◆ **REQUIRED WORK**
For each line below that holds the word "Kits", make a copy.

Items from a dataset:
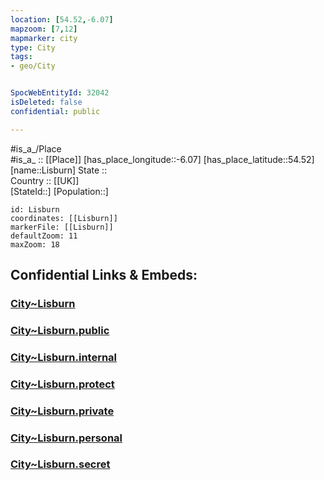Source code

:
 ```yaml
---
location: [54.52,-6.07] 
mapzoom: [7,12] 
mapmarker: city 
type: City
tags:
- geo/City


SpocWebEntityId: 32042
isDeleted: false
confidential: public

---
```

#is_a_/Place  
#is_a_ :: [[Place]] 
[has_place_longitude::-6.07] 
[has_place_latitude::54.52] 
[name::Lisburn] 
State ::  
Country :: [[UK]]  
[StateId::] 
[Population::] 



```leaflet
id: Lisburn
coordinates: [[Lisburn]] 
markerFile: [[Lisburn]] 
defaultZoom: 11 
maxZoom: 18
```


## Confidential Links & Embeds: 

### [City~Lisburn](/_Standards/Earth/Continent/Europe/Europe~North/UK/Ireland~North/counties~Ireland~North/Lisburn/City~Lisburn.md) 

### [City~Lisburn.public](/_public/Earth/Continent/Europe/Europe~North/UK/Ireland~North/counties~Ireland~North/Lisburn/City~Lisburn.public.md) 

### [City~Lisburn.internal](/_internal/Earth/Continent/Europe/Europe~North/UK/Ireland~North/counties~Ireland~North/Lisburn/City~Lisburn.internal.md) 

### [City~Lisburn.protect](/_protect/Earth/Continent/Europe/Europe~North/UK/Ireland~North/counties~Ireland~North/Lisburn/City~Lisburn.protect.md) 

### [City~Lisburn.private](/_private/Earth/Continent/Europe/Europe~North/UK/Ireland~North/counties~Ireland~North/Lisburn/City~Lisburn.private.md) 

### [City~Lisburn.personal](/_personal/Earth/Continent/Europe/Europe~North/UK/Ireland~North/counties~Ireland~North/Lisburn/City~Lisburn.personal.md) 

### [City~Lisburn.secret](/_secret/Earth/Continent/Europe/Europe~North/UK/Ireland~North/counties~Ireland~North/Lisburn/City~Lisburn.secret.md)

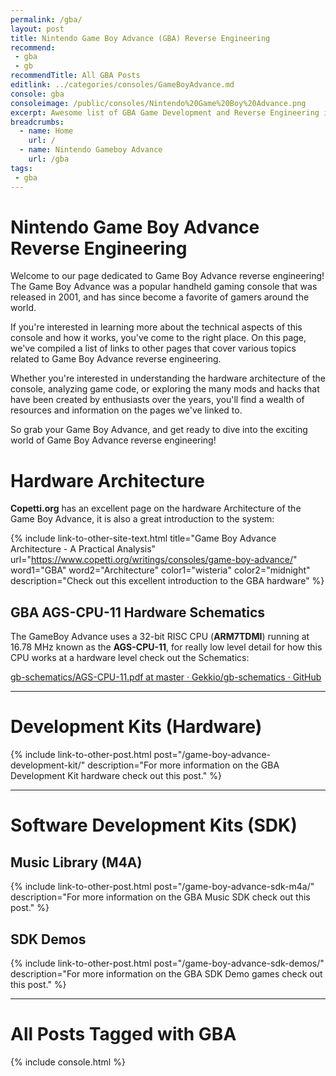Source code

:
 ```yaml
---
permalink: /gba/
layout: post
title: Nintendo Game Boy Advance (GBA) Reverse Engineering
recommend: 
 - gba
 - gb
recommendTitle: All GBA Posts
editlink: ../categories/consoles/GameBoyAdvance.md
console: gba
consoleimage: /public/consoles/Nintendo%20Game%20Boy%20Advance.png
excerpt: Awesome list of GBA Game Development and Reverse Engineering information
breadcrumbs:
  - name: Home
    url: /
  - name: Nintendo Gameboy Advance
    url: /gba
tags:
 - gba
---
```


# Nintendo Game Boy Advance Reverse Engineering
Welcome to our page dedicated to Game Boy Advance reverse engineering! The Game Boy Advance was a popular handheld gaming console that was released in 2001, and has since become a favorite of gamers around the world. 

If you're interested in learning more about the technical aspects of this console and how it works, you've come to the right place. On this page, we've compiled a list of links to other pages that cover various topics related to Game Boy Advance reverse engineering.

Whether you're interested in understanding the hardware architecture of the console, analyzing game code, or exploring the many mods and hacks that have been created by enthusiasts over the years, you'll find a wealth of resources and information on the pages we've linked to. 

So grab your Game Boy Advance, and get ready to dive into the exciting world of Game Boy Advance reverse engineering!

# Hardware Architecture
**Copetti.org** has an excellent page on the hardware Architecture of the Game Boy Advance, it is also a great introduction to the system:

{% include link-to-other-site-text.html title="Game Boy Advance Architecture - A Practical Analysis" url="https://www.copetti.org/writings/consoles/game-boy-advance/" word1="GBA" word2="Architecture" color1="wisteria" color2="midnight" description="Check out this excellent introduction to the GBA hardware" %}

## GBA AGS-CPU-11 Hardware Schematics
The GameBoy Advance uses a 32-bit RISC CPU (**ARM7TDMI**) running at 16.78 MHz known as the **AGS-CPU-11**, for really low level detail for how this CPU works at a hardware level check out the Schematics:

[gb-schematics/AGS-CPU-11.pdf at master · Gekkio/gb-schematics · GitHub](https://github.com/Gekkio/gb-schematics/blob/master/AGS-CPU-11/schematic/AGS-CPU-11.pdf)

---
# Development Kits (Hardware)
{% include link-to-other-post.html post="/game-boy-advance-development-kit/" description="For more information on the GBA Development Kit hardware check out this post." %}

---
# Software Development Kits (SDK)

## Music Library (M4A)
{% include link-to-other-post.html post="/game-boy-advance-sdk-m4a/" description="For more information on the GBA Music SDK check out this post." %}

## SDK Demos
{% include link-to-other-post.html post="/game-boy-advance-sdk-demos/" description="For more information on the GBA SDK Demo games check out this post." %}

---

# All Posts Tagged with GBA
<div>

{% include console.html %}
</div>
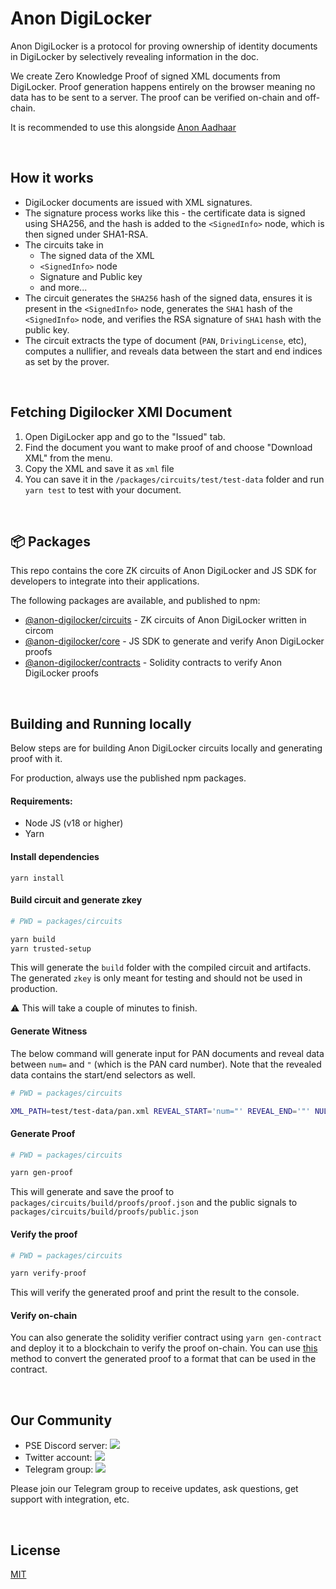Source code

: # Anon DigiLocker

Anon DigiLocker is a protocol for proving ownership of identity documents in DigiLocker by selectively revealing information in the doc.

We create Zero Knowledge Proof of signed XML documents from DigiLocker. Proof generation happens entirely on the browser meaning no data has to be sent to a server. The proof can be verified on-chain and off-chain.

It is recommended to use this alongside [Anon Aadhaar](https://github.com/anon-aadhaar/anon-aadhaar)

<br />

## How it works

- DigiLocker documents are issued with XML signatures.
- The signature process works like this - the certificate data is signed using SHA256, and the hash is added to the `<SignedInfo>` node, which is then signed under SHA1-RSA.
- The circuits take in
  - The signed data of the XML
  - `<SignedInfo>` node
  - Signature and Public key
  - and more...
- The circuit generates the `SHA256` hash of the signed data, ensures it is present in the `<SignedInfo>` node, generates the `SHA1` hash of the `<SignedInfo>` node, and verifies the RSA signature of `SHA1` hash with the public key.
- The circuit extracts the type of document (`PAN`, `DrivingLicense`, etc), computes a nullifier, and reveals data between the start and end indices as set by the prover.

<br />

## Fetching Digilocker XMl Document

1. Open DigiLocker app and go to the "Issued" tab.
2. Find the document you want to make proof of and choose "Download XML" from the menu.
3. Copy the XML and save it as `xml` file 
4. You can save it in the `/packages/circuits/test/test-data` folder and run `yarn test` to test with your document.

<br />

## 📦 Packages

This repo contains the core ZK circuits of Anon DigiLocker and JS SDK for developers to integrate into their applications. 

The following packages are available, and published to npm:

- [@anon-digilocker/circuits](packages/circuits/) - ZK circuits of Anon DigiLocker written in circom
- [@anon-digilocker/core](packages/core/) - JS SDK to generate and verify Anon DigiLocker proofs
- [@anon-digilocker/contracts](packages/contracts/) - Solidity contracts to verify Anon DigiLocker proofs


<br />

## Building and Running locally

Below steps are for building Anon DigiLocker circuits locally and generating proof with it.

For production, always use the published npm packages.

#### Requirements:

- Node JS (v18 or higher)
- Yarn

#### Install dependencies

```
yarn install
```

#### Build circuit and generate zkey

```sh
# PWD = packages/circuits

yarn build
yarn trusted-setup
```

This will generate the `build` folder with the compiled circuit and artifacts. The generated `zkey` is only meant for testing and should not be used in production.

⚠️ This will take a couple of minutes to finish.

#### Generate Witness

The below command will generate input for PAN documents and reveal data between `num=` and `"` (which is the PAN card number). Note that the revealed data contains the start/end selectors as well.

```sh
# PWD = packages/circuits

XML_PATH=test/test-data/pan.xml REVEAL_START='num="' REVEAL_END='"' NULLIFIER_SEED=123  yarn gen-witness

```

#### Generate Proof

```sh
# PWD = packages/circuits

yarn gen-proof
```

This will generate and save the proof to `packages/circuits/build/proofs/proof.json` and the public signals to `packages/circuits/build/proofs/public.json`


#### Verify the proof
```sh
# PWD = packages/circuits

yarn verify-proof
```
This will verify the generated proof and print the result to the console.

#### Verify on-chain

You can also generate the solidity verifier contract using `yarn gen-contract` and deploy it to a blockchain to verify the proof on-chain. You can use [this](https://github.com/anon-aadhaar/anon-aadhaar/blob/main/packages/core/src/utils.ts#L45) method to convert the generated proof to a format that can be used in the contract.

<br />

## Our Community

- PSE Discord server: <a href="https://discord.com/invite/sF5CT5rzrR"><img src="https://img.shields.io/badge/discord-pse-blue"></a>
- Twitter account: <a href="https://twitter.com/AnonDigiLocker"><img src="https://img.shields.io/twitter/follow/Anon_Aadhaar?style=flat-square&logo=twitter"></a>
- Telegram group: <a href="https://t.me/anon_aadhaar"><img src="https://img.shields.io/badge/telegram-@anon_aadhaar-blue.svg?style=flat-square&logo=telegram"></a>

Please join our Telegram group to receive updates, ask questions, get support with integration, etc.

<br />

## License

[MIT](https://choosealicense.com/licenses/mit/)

◆ **ANSWER TO THE EXERCISE**
# Development Kits (Hardware)
# Software Development Kits (SDK)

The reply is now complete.